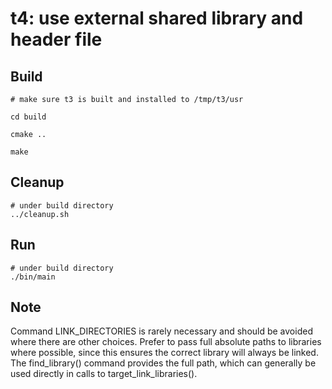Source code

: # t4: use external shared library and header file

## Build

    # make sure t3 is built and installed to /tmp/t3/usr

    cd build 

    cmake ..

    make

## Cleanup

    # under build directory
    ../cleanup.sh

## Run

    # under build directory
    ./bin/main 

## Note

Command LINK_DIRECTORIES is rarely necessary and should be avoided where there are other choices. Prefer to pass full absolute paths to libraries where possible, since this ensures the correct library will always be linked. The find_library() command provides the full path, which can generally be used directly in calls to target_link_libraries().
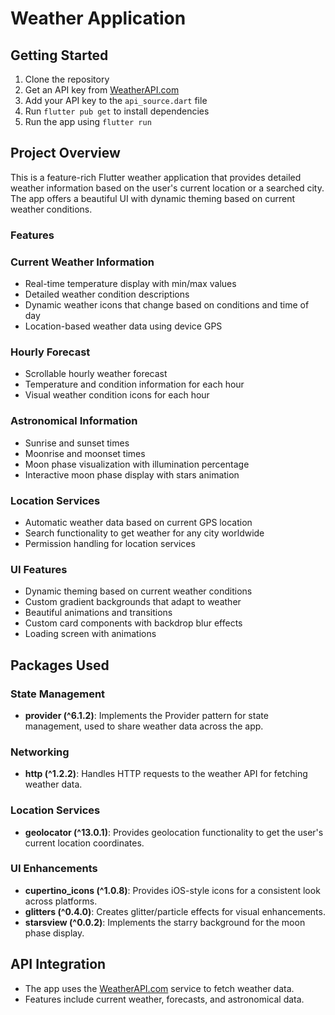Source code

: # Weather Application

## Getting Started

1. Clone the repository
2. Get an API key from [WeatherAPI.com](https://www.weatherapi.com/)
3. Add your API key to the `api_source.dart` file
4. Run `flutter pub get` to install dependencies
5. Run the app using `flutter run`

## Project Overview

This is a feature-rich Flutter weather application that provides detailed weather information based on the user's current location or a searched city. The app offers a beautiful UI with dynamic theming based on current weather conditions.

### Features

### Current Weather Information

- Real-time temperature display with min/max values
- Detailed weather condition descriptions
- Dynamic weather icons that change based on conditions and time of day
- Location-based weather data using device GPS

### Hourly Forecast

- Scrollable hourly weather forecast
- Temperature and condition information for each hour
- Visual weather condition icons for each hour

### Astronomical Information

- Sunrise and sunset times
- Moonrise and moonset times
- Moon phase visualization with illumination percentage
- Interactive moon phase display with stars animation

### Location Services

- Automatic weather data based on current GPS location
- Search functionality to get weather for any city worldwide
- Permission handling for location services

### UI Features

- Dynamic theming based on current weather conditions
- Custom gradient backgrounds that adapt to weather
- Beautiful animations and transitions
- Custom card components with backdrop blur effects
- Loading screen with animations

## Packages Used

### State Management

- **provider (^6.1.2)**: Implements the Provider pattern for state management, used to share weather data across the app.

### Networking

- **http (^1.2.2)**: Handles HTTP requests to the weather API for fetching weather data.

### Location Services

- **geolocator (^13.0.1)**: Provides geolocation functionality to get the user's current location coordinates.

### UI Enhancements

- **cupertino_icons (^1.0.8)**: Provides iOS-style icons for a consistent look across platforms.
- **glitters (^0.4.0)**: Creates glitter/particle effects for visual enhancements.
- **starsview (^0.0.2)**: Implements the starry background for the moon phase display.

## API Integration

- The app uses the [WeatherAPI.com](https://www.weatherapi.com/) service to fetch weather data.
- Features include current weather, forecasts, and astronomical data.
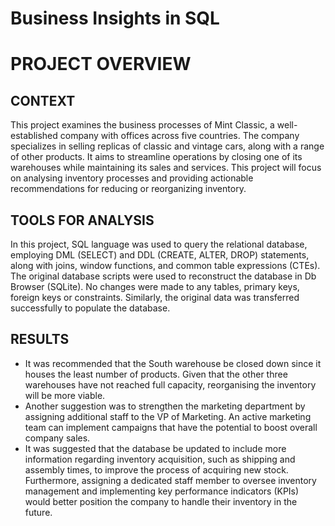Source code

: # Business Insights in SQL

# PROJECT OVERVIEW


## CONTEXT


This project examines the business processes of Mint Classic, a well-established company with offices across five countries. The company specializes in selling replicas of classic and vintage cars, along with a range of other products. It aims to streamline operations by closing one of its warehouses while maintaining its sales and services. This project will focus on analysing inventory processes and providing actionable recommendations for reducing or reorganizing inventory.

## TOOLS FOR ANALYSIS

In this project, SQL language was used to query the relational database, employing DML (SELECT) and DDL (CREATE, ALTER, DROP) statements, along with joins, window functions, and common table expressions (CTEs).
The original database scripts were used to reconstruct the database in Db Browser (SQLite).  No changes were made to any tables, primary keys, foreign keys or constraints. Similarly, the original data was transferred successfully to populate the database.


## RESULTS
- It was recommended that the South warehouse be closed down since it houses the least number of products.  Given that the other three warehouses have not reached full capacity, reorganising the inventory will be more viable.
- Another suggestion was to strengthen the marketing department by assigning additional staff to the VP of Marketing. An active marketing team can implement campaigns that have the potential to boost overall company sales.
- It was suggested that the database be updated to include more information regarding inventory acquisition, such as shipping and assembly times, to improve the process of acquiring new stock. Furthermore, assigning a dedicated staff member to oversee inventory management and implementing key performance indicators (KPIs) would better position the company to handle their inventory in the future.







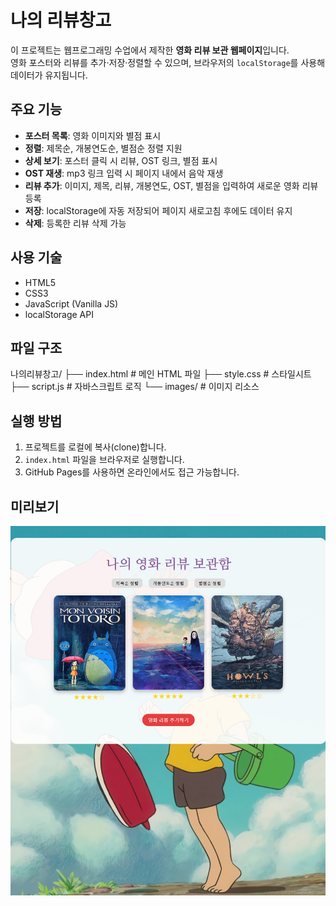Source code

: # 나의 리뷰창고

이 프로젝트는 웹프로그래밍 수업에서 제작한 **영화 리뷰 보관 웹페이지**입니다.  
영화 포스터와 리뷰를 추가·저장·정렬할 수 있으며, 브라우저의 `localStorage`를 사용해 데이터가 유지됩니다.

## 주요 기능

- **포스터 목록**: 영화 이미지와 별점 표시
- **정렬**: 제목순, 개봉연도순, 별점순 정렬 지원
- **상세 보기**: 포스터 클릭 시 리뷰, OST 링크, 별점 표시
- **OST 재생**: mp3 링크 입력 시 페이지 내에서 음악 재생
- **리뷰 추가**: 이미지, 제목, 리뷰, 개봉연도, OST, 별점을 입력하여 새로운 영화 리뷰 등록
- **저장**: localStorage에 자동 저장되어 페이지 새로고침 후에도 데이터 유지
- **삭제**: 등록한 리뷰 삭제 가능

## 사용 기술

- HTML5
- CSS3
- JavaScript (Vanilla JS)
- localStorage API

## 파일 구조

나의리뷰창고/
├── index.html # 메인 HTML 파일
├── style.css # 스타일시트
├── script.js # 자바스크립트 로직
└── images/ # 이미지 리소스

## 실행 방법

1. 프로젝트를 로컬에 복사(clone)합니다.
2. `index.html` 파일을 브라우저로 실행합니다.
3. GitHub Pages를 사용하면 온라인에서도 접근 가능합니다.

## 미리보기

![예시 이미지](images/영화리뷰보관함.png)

==

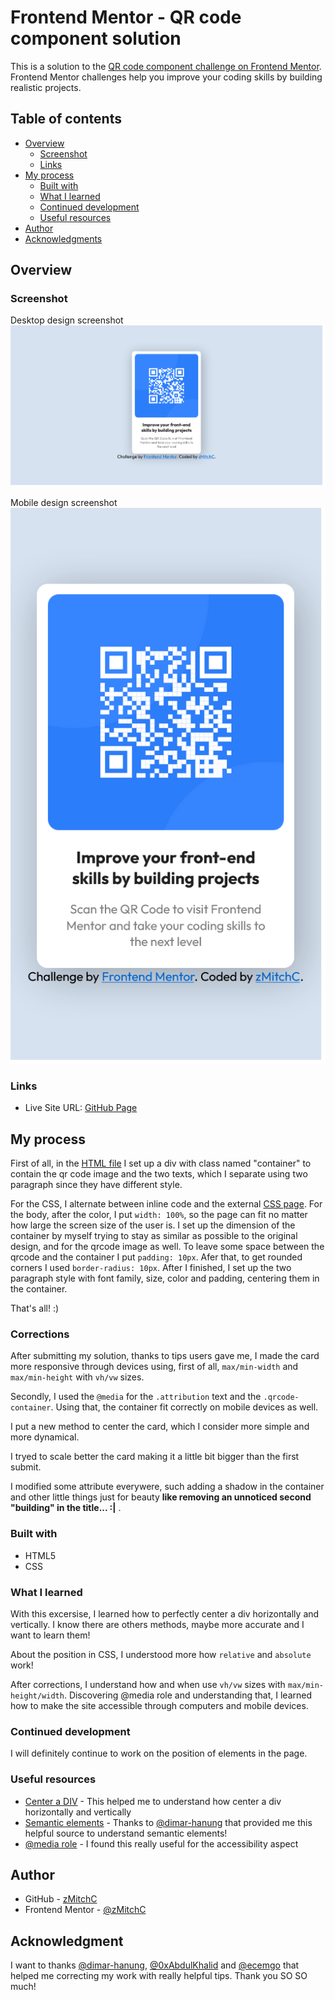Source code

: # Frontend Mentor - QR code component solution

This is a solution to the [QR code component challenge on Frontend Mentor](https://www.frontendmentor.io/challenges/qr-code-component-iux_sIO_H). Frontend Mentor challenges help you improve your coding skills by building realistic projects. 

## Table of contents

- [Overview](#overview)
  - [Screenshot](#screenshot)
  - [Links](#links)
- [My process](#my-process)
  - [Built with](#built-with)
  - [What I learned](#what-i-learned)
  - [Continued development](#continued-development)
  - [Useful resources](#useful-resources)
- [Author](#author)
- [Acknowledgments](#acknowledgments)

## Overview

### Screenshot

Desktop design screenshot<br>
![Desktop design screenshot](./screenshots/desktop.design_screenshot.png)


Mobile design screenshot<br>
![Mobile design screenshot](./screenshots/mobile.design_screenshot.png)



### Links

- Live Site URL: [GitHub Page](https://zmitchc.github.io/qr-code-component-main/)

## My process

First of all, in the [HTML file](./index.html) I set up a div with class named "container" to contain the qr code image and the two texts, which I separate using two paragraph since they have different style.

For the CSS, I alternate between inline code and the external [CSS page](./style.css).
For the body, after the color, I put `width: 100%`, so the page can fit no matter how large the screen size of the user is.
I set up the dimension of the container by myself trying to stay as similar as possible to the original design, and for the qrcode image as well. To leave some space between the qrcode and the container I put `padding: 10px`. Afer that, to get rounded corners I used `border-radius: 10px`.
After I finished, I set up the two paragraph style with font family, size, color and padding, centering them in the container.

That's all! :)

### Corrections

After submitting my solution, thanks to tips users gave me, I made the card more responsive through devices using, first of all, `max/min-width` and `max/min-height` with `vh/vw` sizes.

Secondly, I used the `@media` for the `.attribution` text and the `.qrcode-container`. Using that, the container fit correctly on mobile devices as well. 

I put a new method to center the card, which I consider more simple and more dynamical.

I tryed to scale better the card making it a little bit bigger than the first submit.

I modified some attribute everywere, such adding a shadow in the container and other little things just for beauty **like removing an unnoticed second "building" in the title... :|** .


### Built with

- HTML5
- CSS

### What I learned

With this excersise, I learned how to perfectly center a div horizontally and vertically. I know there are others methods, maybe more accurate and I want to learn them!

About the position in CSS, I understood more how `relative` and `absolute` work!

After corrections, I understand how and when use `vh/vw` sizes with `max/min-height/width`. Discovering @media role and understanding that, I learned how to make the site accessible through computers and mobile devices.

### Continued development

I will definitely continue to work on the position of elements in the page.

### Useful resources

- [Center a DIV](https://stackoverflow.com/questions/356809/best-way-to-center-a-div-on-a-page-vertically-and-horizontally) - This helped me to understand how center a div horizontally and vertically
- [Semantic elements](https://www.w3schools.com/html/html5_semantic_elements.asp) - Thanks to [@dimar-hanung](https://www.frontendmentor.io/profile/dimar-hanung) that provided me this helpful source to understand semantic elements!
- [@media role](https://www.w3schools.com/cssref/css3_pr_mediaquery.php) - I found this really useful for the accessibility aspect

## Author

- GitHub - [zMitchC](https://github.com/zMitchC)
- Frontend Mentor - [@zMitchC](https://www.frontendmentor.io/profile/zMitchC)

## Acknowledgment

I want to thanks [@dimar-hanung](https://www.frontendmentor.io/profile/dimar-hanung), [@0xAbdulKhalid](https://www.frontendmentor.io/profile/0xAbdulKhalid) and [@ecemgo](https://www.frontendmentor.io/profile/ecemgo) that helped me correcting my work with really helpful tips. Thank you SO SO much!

Your task:
Look through the material above and print exactly the lines from the one containing "- [Screenshot](#screenshot)" to the one containing "Mobile design screenshot<br>", both included, and nothing more.

Completed exercise:
  - [Screenshot](#screenshot)
  - [Links](#links)
- [My process](#my-process)
  - [Built with](#built-with)
  - [What I learned](#what-i-learned)
  - [Continued development](#continued-development)
  - [Useful resources](#useful-resources)
- [Author](#author)
- [Acknowledgments](#acknowledgments)

## Overview

### Screenshot

Desktop design screenshot<br>
![Desktop design screenshot](./screenshots/desktop.design_screenshot.png)


Mobile design screenshot<br>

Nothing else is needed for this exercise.